● TASK TO COMPLETE
Each record that follows should be duplicated exactly, except for its pictures.

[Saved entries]

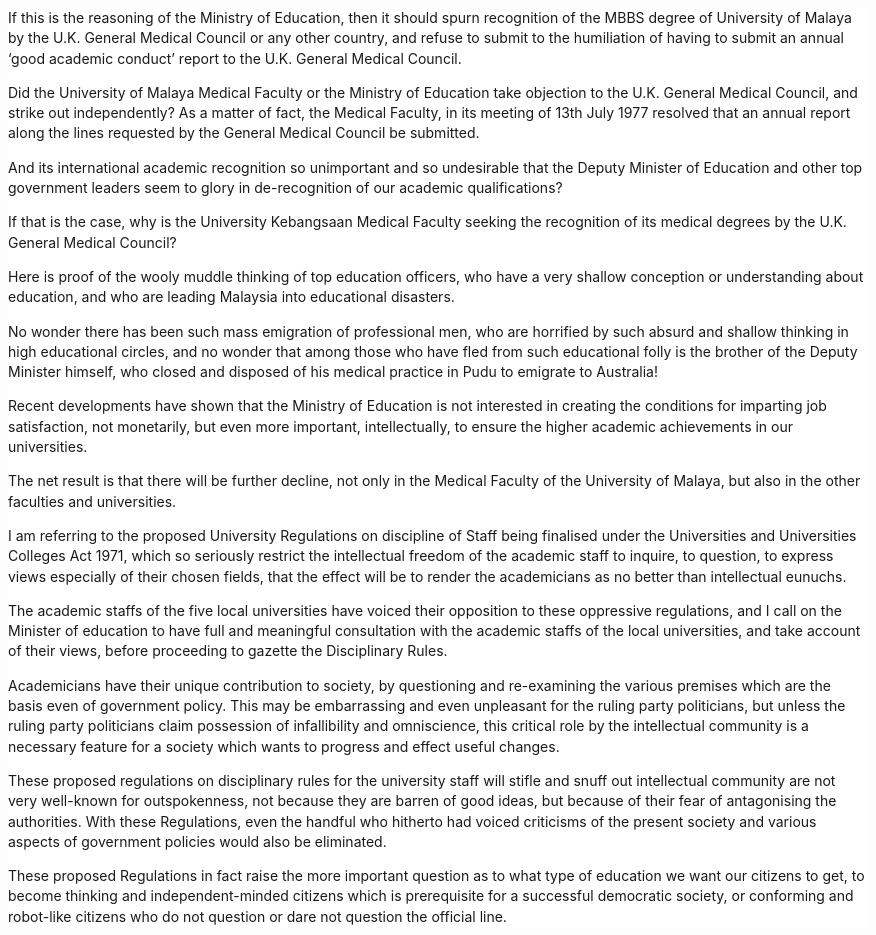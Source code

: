 If this is the reasoning of the Ministry of Education, then it should spurn recognition of the MBBS degree of University of Malaya by the U.K. General Medical Council or any other country, and refuse to submit to the humiliation of having to submit an annual ‘good academic conduct’ report to the U.K. General Medical Council.

Did the University of Malaya Medical Faculty or the Ministry of Education take objection to the U.K. General Medical Council, and strike out independently? As a matter of fact, the Medical Faculty, in its meeting of 13th July 1977 resolved that an annual report along the lines requested by the General Medical Council be submitted.

And its international academic recognition so unimportant and so undesirable that the Deputy Minister of Education and other top government leaders seem to glory in de-recognition of our academic qualifications?

If that is the case, why is the University Kebangsaan Medical Faculty seeking the recognition of its medical degrees by the U.K. General Medical Council?

Here is proof of the wooly muddle thinking of top education officers, who have a very shallow conception or understanding about education, and who are leading Malaysia into educational disasters.

No wonder there has been such mass emigration of professional men, who are horrified by such absurd and shallow thinking in high educational circles, and no wonder that among those who have fled from such educational folly is the brother of the Deputy Minister himself, who closed and disposed of his medical practice in Pudu to emigrate to Australia!

Recent developments have shown that the Ministry of Education is not interested in creating the conditions for imparting job satisfaction, not monetarily, but even more important, intellectually, to ensure the higher academic achievements in our universities. 

The net result is that there will be further decline, not only in the Medical Faculty of the University of Malaya, but also in the other faculties and universities.

I am referring to the proposed University Regulations on discipline of Staff being finalised under the Universities and Universities Colleges Act 1971, which so seriously restrict the intellectual freedom of the academic staff to inquire, to question, to express views especially of their chosen fields, that the effect will be to render the academicians as no better than intellectual eunuchs.

The academic staffs of the five local universities have voiced their opposition to these oppressive regulations, and I call on the Minister of education to have full and meaningful consultation with the academic staffs of the local universities, and take account of their views, before proceeding to gazette the Disciplinary Rules.

Academicians have their unique contribution to society, by questioning and re-examining the various premises which are the basis even of government policy. This may be embarrassing and even unpleasant for the ruling party politicians, but unless the ruling party politicians claim possession of infallibility and omniscience, this critical role by the intellectual community is a necessary feature for a society which wants to progress and effect useful changes.

These proposed regulations on disciplinary rules for the university staff will stifle and snuff out intellectual community are not very well-known for outspokenness, not because they are barren of good ideas, but because of their fear of antagonising the authorities. With these Regulations, even the handful who hitherto had voiced criticisms of the present society and various aspects of government policies would also be eliminated.

These proposed Regulations in fact raise the more important question as to what type of education we want our citizens to get, to become thinking and independent-minded citizens which is prerequisite for a successful democratic society, or conforming and robot-like citizens who do not question or dare not question the official line.
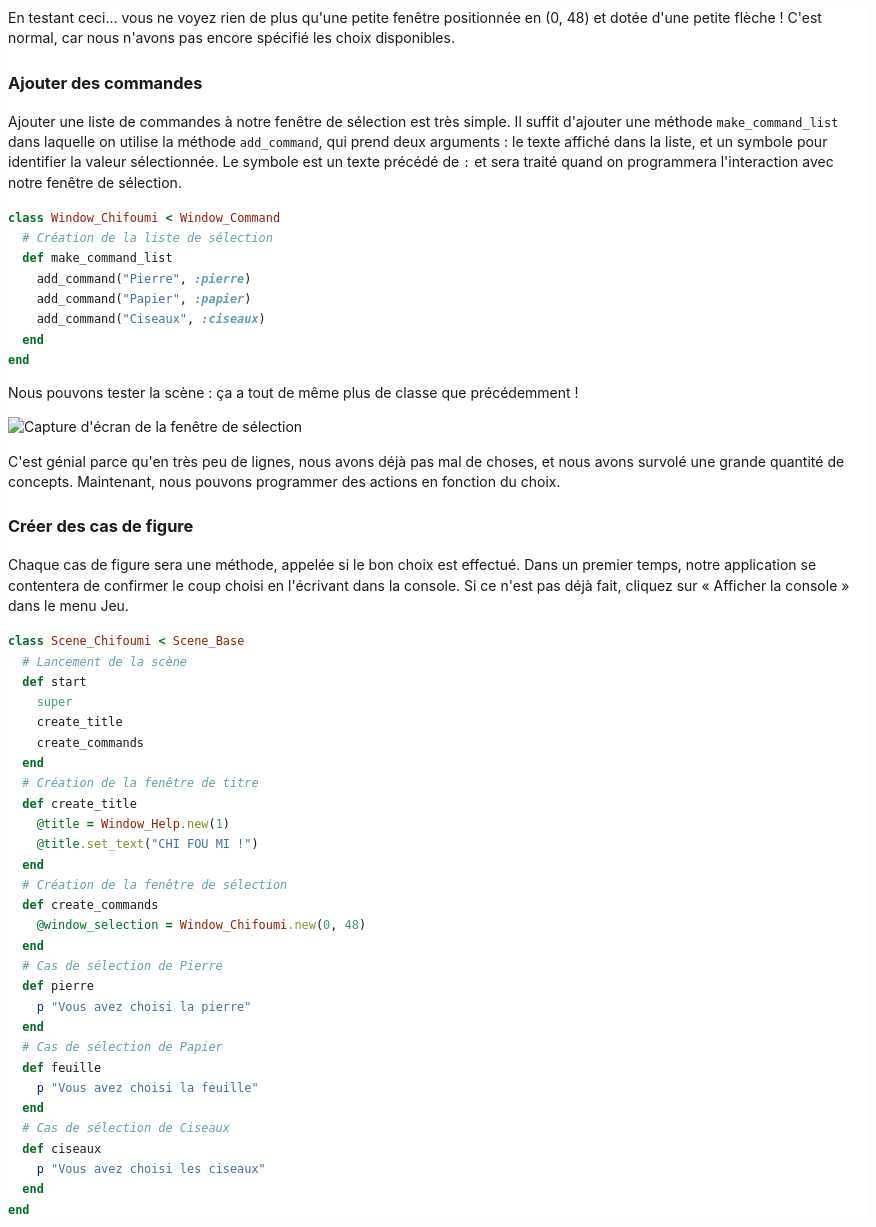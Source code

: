 En testant ceci... vous ne voyez rien de plus qu'une petite fenêtre positionnée en (0, 48) et dotée d'une petite flèche ! C'est normal, car nous n'avons pas encore spécifié les choix disponibles.

### Ajouter des commandes

Ajouter une liste de commandes à notre fenêtre de sélection est très simple. Il suffit d'ajouter une méthode `make_command_list` dans laquelle on utilise la méthode `add_command`, qui prend deux arguments : le texte affiché dans la liste, et un symbole pour identifier la valeur sélectionnée. Le symbole est un texte précédé de `:` et sera traité quand on programmera l'interaction avec notre fenêtre de sélection.

```ruby
class Window_Chifoumi < Window_Command
  # Création de la liste de sélection
  def make_command_list
    add_command("Pierre", :pierre)
    add_command("Papier", :papier)
    add_command("Ciseaux", :ciseaux)
  end
end
```

Nous pouvons tester la scène : ça a tout de même plus de classe que précédemment !

![Capture d'écran de la fenêtre de sélection](/images/tutoriels/chifoumi/choix.png)

C'est génial parce qu'en très peu de lignes, nous avons déjà pas mal de choses, et nous avons survolé une grande quantité de concepts. Maintenant, nous pouvons programmer des actions en fonction du choix.

### Créer des cas de figure

Chaque cas de figure sera une méthode, appelée si le bon choix est effectué. Dans un premier temps, notre application se contentera de confirmer le coup choisi en l'écrivant dans la console. Si ce n'est pas déjà fait, cliquez sur « Afficher la console » dans le menu Jeu.

```ruby
class Scene_Chifoumi < Scene_Base
  # Lancement de la scène
  def start
    super
    create_title
    create_commands
  end
  # Création de la fenêtre de titre
  def create_title
    @title = Window_Help.new(1)
    @title.set_text("CHI FOU MI !")
  end
  # Création de la fenêtre de sélection
  def create_commands
    @window_selection = Window_Chifoumi.new(0, 48)
  end
  # Cas de sélection de Pierre
  def pierre
    p "Vous avez choisi la pierre"
  end
  # Cas de sélection de Papier
  def feuille
    p "Vous avez choisi la feuille"
  end
  # Cas de sélection de Ciseaux
  def ciseaux
    p "Vous avez choisi les ciseaux"
  end
end
```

● REPLY
Source code

: If this is the reasoning of the Ministry of Education, then it should spurn recognition of the MBBS degree of University of Malaya by the U.K. General Medical Council or any other country, and refuse to submit to the humiliation of having to submit an annual ‘good academic conduct’ report to the U.K. General Medical Council.

Did the University of Malaya Medical Faculty or the Ministry of Education take objection to the U.K. General Medical Council, and strike out independently? As a matter of fact, the Medical Faculty, in its meeting of 13th July 1977 resolved that an annual report along the lines requested by the General Medical Council be submitted.

And its international academic recognition so unimportant and so undesirable that the Deputy Minister of Education and other top government leaders seem to glory in de-recognition of our academic qualifications?

If that is the case, why is the University Kebangsaan Medical Faculty seeking the recognition of its medical degrees by the U.K. General Medical Council?

Here is proof of the wooly muddle thinking of top education officers, who have a very shallow conception or understanding about education, and who are leading Malaysia into educational disasters.

No wonder there has been such mass emigration of professional men, who are horrified by such absurd and shallow thinking in high educational circles, and no wonder that among those who have fled from such educational folly is the brother of the Deputy Minister himself, who closed and disposed of his medical practice in Pudu to emigrate to Australia!

Recent developments have shown that the Ministry of Education is not interested in creating the conditions for imparting job satisfaction, not monetarily, but even more important, intellectually, to ensure the higher academic achievements in our universities. 

The net result is that there will be further decline, not only in the Medical Faculty of the University of Malaya, but also in the other faculties and universities.

I am referring to the proposed University Regulations on discipline of Staff being finalised under the Universities and Universities Colleges Act 1971, which so seriously restrict the intellectual freedom of the academic staff to inquire, to question, to express views especially of their chosen fields, that the effect will be to render the academicians as no better than intellectual eunuchs.

The academic staffs of the five local universities have voiced their opposition to these oppressive regulations, and I call on the Minister of education to have full and meaningful consultation with the academic staffs of the local universities, and take account of their views, before proceeding to gazette the Disciplinary Rules.

Academicians have their unique contribution to society, by questioning and re-examining the various premises which are the basis even of government policy. This may be embarrassing and even unpleasant for the ruling party politicians, but unless the ruling party politicians claim possession of infallibility and omniscience, this critical role by the intellectual community is a necessary feature for a society which wants to progress and effect useful changes.

These proposed regulations on disciplinary rules for the university staff will stifle and snuff out intellectual community are not very well-known for outspokenness, not because they are barren of good ideas, but because of their fear of antagonising the authorities. With these Regulations, even the handful who hitherto had voiced criticisms of the present society and various aspects of government policies would also be eliminated.

These proposed Regulations in fact raise the more important question as to what type of education we want our citizens to get, to become thinking and independent-minded citizens which is prerequisite for a successful democratic society, or conforming and robot-like citizens who do not question or dare not question the official line.
Source code

: En testant ceci... vous ne voyez rien de plus qu'une petite fenêtre positionnée en (0, 48) et dotée d'une petite flèche ! C'est normal, car nous n'avons pas encore spécifié les choix disponibles.

### Ajouter des commandes

Ajouter une liste de commandes à notre fenêtre de sélection est très simple. Il suffit d'ajouter une méthode `make_command_list` dans laquelle on utilise la méthode `add_command`, qui prend deux arguments : le texte affiché dans la liste, et un symbole pour identifier la valeur sélectionnée. Le symbole est un texte précédé de `:` et sera traité quand on programmera l'interaction avec notre fenêtre de sélection.

```ruby
class Window_Chifoumi < Window_Command
  # Création de la liste de sélection
  def make_command_list
    add_command("Pierre", :pierre)
    add_command("Papier", :papier)
    add_command("Ciseaux", :ciseaux)
  end
end
```

Nous pouvons tester la scène : ça a tout de même plus de classe que précédemment !

![Capture d'écran de la fenêtre de sélection](/images/tutoriels/chifoumi/choix.png)

C'est génial parce qu'en très peu de lignes, nous avons déjà pas mal de choses, et nous avons survolé une grande quantité de concepts. Maintenant, nous pouvons programmer des actions en fonction du choix.

### Créer des cas de figure

Chaque cas de figure sera une méthode, appelée si le bon choix est effectué. Dans un premier temps, notre application se contentera de confirmer le coup choisi en l'écrivant dans la console. Si ce n'est pas déjà fait, cliquez sur « Afficher la console » dans le menu Jeu.

```ruby
class Scene_Chifoumi < Scene_Base
  # Lancement de la scène
  def start
    super
    create_title
    create_commands
  end
  # Création de la fenêtre de titre
  def create_title
    @title = Window_Help.new(1)
    @title.set_text("CHI FOU MI !")
  end
  # Création de la fenêtre de sélection
  def create_commands
    @window_selection = Window_Chifoumi.new(0, 48)
  end
  # Cas de sélection de Pierre
  def pierre
    p "Vous avez choisi la pierre"
  end
  # Cas de sélection de Papier
  def feuille
    p "Vous avez choisi la feuille"
  end
  # Cas de sélection de Ciseaux
  def ciseaux
    p "Vous avez choisi les ciseaux"
  end
end
```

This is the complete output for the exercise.